24. A coated solid ingestible material according to any one of the preceding claims, wherein the solid ingestible material is in the form of a core.

25. A coated solid ingestible material according to claim 24, wherein the core comprises an active substance in an inherently substantially freely releasable form as defined herein.

26. A coated solid ingestible material according to claim 24, wherein the core comprises a multiplicity of units each comprising an active substance together with at least one pharmaceutically acceptable excipient.

27. A coated solid ingestible material according to any one of the preceding claims, wherein the solid material comprises an active substance in admixture with at least one pharmaceutically acceptable excipient.

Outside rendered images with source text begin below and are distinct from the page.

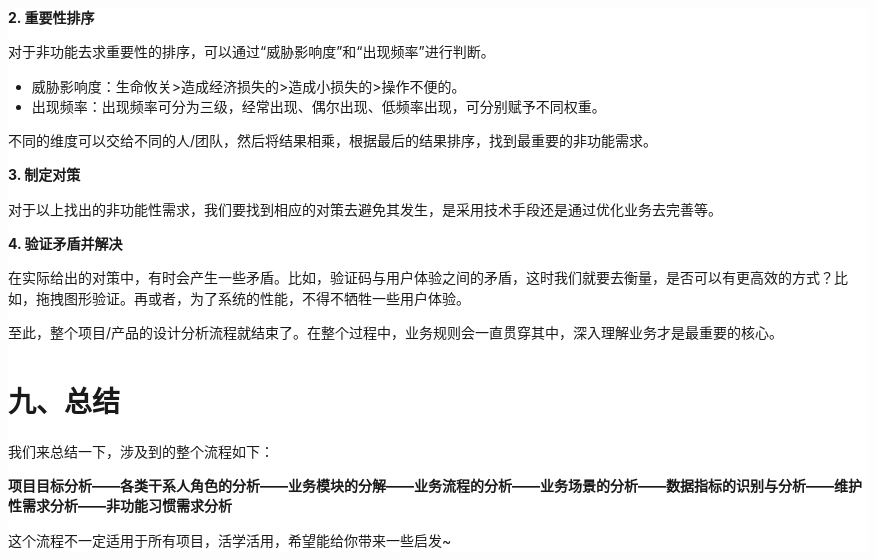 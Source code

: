 **2. 重要性排序**

对于非功能去求重要性的排序，可以通过“威胁影响度”和“出现频率”进行判断。

- 威胁影响度：生命攸关>造成经济损失的>造成小损失的>操作不便的。
- 出现频率：出现频率可分为三级，经常出现、偶尔出现、低频率出现，可分别赋予不同权重。

不同的维度可以交给不同的人/团队，然后将结果相乘，根据最后的结果排序，找到最重要的非功能需求。

**3. 制定对策**

对于以上找出的非功能性需求，我们要找到相应的对策去避免其发生，是采用技术手段还是通过优化业务去完善等。

**4. 验证矛盾并解决**

在实际给出的对策中，有时会产生一些矛盾。比如，验证码与用户体验之间的矛盾，这时我们就要去衡量，是否可以有更高效的方式？比如，拖拽图形验证。再或者，为了系统的性能，不得不牺牲一些用户体验。

至此，整个项目/产品的设计分析流程就结束了。在整个过程中，业务规则会一直贯穿其中，深入理解业务才是最重要的核心。

# 九、总结 #

我们来总结一下，涉及到的整个流程如下：

**项目目标分析——各类干系人角色的分析——业务模块的分解——业务流程的分析——业务场景的分析——数据指标的识别与分析——维护性需求分析——非功能习惯需求分析**

这个流程不一定适用于所有项目，活学活用，希望能给你带来一些启发~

28. A coated solid ingestible material according to any one of the preceding claims, wherein at least a part of the active substance comprised in the solid ingestible material is in the form of a controlled release formulation.

29. A coated solid ingestible material according to any one of the preceding claims, wherein the erodable layer or at least one of the erodable layers further comprises an amount of active substance embedded therein, the active substance being released during and as a consequence of the erosion of the layer.

30. A coated solid ingestible material according to any one of the preceding claims, wherein an additional amount of active substance is applied on the coating, the additional amount of the active substance being released substantially immediately after the administration of the coated solid ingestible material.

31. A coated solid ingestible material according to any one of the preceding claims, wherein the coated solid ingestible material is further provided with a coating comprising a layer of a solid ingestible material and at least one erodable layer as defined in claim 1.

32. A coated solid Ingestible material according to any one of the preceding claims in the form of a single-unit pharmaceutical formulation.

33. A coated solid ingestible material according to any one of claims 1-31 in the form of a multiple-unit pharmaceutical formulation.

34. A coated solid ingestible material according to any one of the preceding claims, wherein the erodable layer has been applied on the solid ingestible material by means of a coating-by-compression technique.

35. A coated solid ingestible material according to any one of the preceding claims, wherein the coated material is further provided with an enteric coating.

36. A method for preparing a coated solid ingestible material according to claim 1, comprising placing a solid ingestible material and optionally at least one pharmaceutically acceptable excipient in a die which has been charged with a granulate comprising, as a major constituent, a water soluble cellulose derivative or a mixture of water soluble cellulose derivatives, adding a further quantity of the granulate so as to completely cover the solid material, and compressing the granulate around the solid material to prepare the coated solid material, the viscosity of the cellulose derivative or the mixture of cellulose derivatives being selected so that a test composition comprising a combination (C) of 1) a core containing an active substance in an inherently substantially freely releasable form as defined herein and 2) an erodable layer- or combination of erodable layers, as defined in claim 1, after a lag-time (A), defined as described herein, of at least 60 minutes during which at the most 30% by weight of the inherently substantially freely releasable active substance contained in the core is released, releases at least 70% by weight of the inherently substantially freely releasable active substance contained in the core within a burst-period (B) , defined as described herein, of at the most 45 minutes, the said releases being measured as mean data determined by dissolution testing in purified water at 37°C and in 0.1 N hydrochloric acid at 37°C in accordance with Ph.Eur. V.5.4. (1991 edition), using a dissolution apparatus equipped with baskets rotating at 100 rpm.